More generally, we define the causal effect in terms of pre-intervention probability thus. Given a graph \(G\) in which a set of variables \(pa\) are designated as the parents of \(X\), the causal effect of \(X\) on \(Y\) is given by:

\[
P(Y=y|\text{do}(X=x)) = \sum_{z} P(Y=y | X=x, P A=z) P(pa=z)
\]
Therefore, we can conclude why it is necessary to have a causal story to be able to estimate the causal effect: **to identify the parents of \(X\) and adjust for them**: first condition \(P(Y=y| X =x)\) on \(PA\) and then average the result, weighted the prior probability of \(pa = z\).

## An example

Let’s follow our thought experiment with our previous graph. In the experiment, we observe both men and women who decide whether they take the drug or not. The results are the following:

Recovered | N | Treatment | Gender |
---|---|---|---|

81 | 87 | 1 | Male |

234 | 270 | 0 | Male |

192 | 263 | 1 | Female |

55 | 80 | 0 | Female |

However, once we separate the data by gender, the opposite picture arises:

We have a case of Simpson’s Paradox! Let’s use the causal knowledge embedded in our graph to estimate the true causal effect of the treatment. Given that Gender is the only parent of Treatment, we will adjust for it:

\[ P(Y=1 \mid d o(X=1))=\frac{0.93(87+270)}{700}+\frac{0.73(263+80)}{700}=0.832 \] while, similarly, \[ P(Y=1 \mid d o(X=0))=\frac{0.87(87+270)}{700}+\frac{0.69(263+80)}{700}=0.7818 \] Thus, comparing the effect of drug-taking \((X=1)\) to the effect of nontaking \((X=0),\) we obtain \[ A C E=P(Y=1 \mid d o(X=1))-P(Y=1 \mid d o(X=0))=0.832-0.7818=0.0502 \]

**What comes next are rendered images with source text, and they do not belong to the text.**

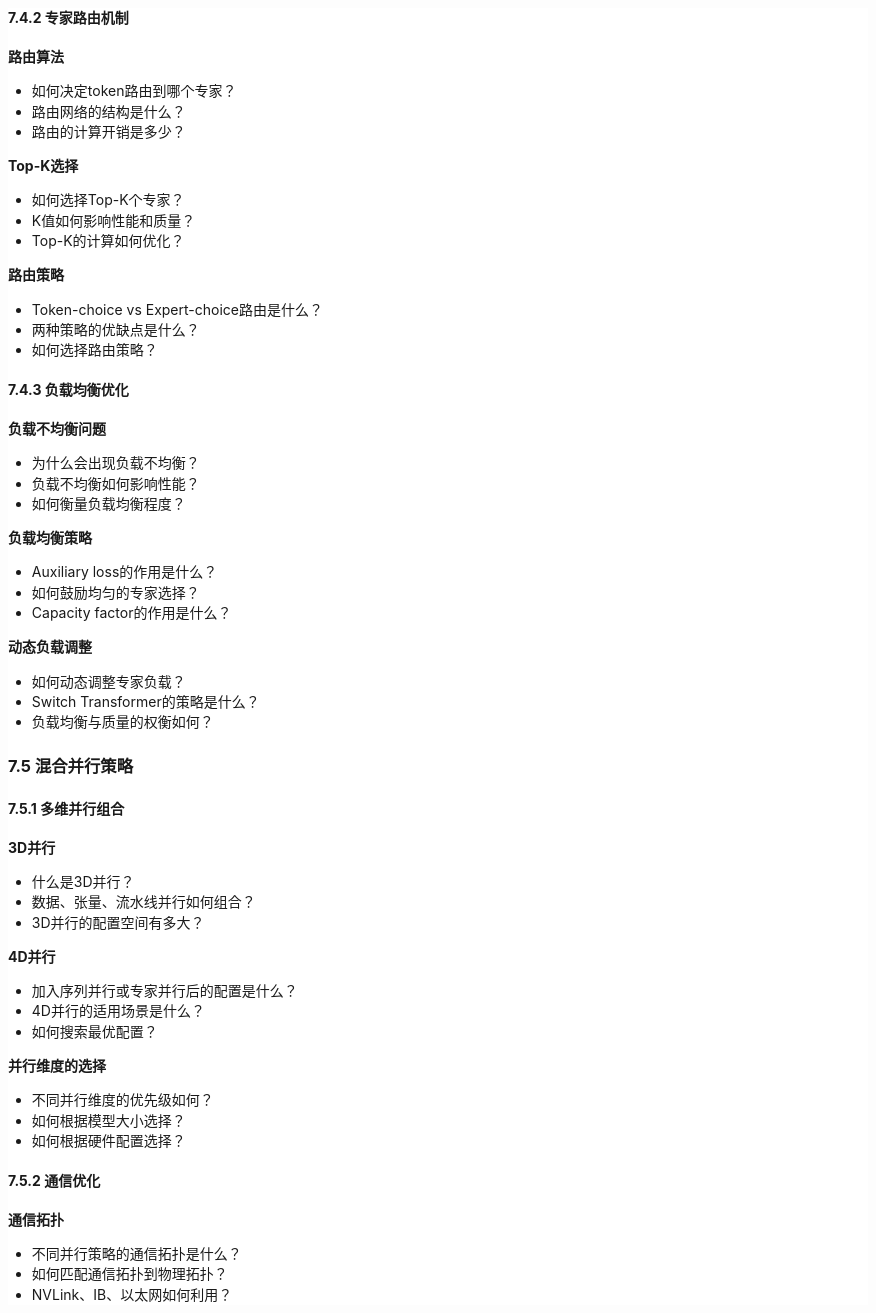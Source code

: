 #### 7.4.2 专家路由机制
**路由算法**
- 如何决定token路由到哪个专家？
- 路由网络的结构是什么？
- 路由的计算开销是多少？

**Top-K选择**
- 如何选择Top-K个专家？
- K值如何影响性能和质量？
- Top-K的计算如何优化？

**路由策略**
- Token-choice vs Expert-choice路由是什么？
- 两种策略的优缺点是什么？
- 如何选择路由策略？

#### 7.4.3 负载均衡优化
**负载不均衡问题**
- 为什么会出现负载不均衡？
- 负载不均衡如何影响性能？
- 如何衡量负载均衡程度？

**负载均衡策略**
- Auxiliary loss的作用是什么？
- 如何鼓励均匀的专家选择？
- Capacity factor的作用是什么？

**动态负载调整**
- 如何动态调整专家负载？
- Switch Transformer的策略是什么？
- 负载均衡与质量的权衡如何？

### 7.5 混合并行策略

#### 7.5.1 多维并行组合
**3D并行**
- 什么是3D并行？
- 数据、张量、流水线并行如何组合？
- 3D并行的配置空间有多大？

**4D并行**
- 加入序列并行或专家并行后的配置是什么？
- 4D并行的适用场景是什么？
- 如何搜索最优配置？

**并行维度的选择**
- 不同并行维度的优先级如何？
- 如何根据模型大小选择？
- 如何根据硬件配置选择？

#### 7.5.2 通信优化
**通信拓扑**
- 不同并行策略的通信拓扑是什么？
- 如何匹配通信拓扑到物理拓扑？
- NVLink、IB、以太网如何利用？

However, if Gender had not been a parent of Treatment (i.e., if both Genders decide to take the treatment equally), our Causal effect would be different because we would adjust for Gender in the first place.

## Identifiable

We’ve estimated causal effects with a pretty simple strategy: adjust for the parents of the exposure and average those effects weighted by the probability of the parents.

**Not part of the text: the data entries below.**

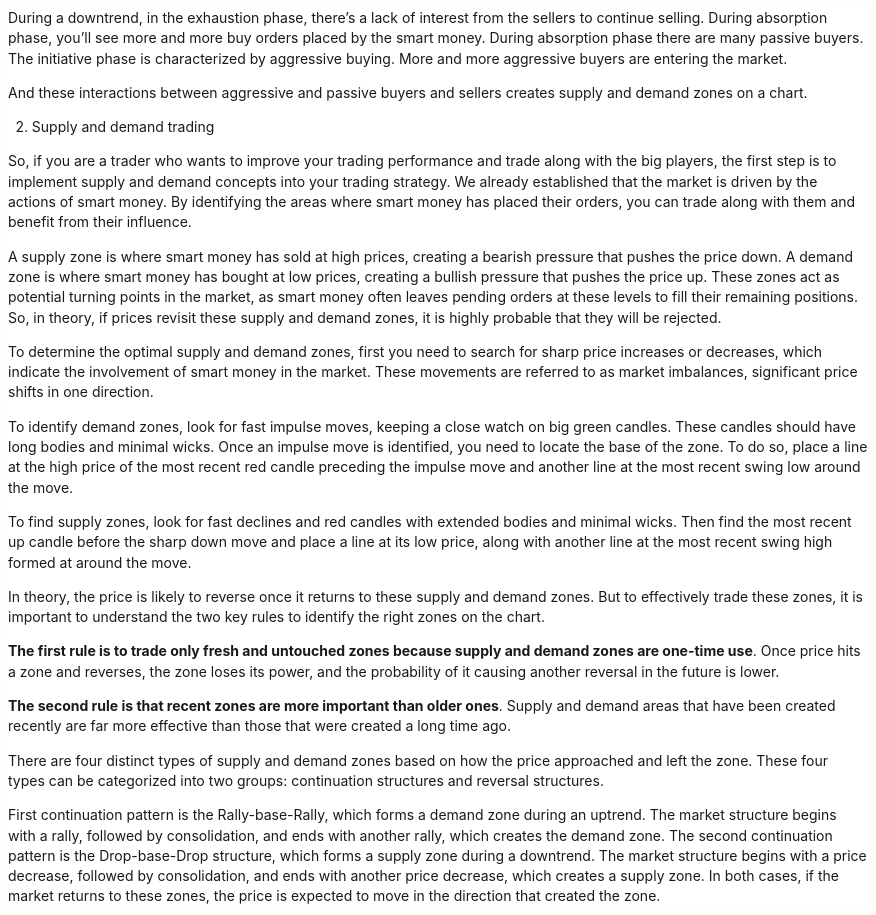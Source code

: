 During a downtrend, in the exhaustion phase, there’s a lack of interest from the sellers to continue selling. During absorption phase, you’ll see more and more buy orders placed by the smart money. During absorption phase there are many passive buyers. The initiative phase is characterized by aggressive buying. More and more aggressive buyers are entering the market.

And these interactions between aggressive and passive buyers and sellers creates supply and demand zones on a chart.

2. Supply and demand trading

So, if you are a trader who wants to improve your trading performance and trade along with the big players, the first step is to implement supply and demand concepts into your trading strategy. We already established that the market is driven by the actions of smart money. By identifying the areas where smart money has placed their orders, you can trade along with them and benefit from their influence.

A supply zone is where smart money has sold at high prices, creating a bearish pressure that pushes the price down. A demand zone is where smart money has bought at low prices, creating a bullish pressure that pushes the price up. These zones act as potential turning points in the market, as smart money often leaves pending orders at these levels to fill their remaining positions. So, in theory, if prices revisit these supply and demand zones, it is highly probable that they will be rejected.

To determine the optimal supply and demand zones, first you need to search for sharp price increases or decreases, which indicate the involvement of smart money in the market. These movements are referred to as market imbalances, significant price shifts in one direction.

To identify demand zones, look for fast impulse moves, keeping a close watch on big green candles. These candles should have long bodies and minimal wicks. Once an impulse move is identified, you need to locate the base of the zone. To do so, place a line at the high price of the most recent red candle preceding the impulse move and another line at the most recent swing low around the move.

To find supply zones, look for fast declines and red candles with extended bodies and minimal wicks. Then find the most recent up candle before the sharp down move and place a line at its low price, along with another line at the most recent swing high formed at around the move.

In theory, the price is likely to reverse once it returns to these supply and demand zones. But to effectively trade these zones, it is important to understand the two key rules to identify the right zones on the chart.

**The first rule is to trade only fresh and untouched zones because supply and demand zones are one-time use**. Once price hits a zone and reverses, the zone loses its power, and the probability of it causing another reversal in the future is lower.

**The second rule is that recent zones are more important than older ones**. Supply and demand areas that have been created recently are far more effective than those that were created a long time ago.

There are four distinct types of supply and demand zones based on how the price approached and left the zone. These four types can be categorized into two groups: continuation structures and reversal structures.

First continuation pattern is the Rally-base-Rally, which forms a demand zone during an uptrend. The market structure begins with a rally, followed by consolidation, and ends with another rally, which creates the demand zone. The second continuation pattern is the Drop-base-Drop structure, which forms a supply zone during a downtrend. The market structure begins with a price decrease, followed by consolidation, and ends with another price decrease, which creates a supply zone. In both cases, if the market returns to these zones, the price is expected to move in the direction that created the zone.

Therefore, according to our strategy, the causal effect will be **identifiable** whenever both \(X, Y\) and the parents of \(X\), \(pa\) are measured. Whenever measurements for some of them are missing, we must use other techniques to estimate the causal effect.

## Addendum: RCT

Randomized Control Trials are sometimes referred to as the gold standard in causal inference. However, in our framework, they are nothing more than a **different graph surgery**. Whereas before we cut all the incoming arrows into treatment, now we replace all the incoming arrows with only with one arrow that signifies the randomization of the treatment:

Therefore, now we must simply adjust by randomization to estimate the causal effect of treatment. Does that mean that they are not useful? No, they will always have the upper hand when we are uncertain about our causal model. If there is another parent of treatment that we are not accounting for, Randomization will offer a clean solution.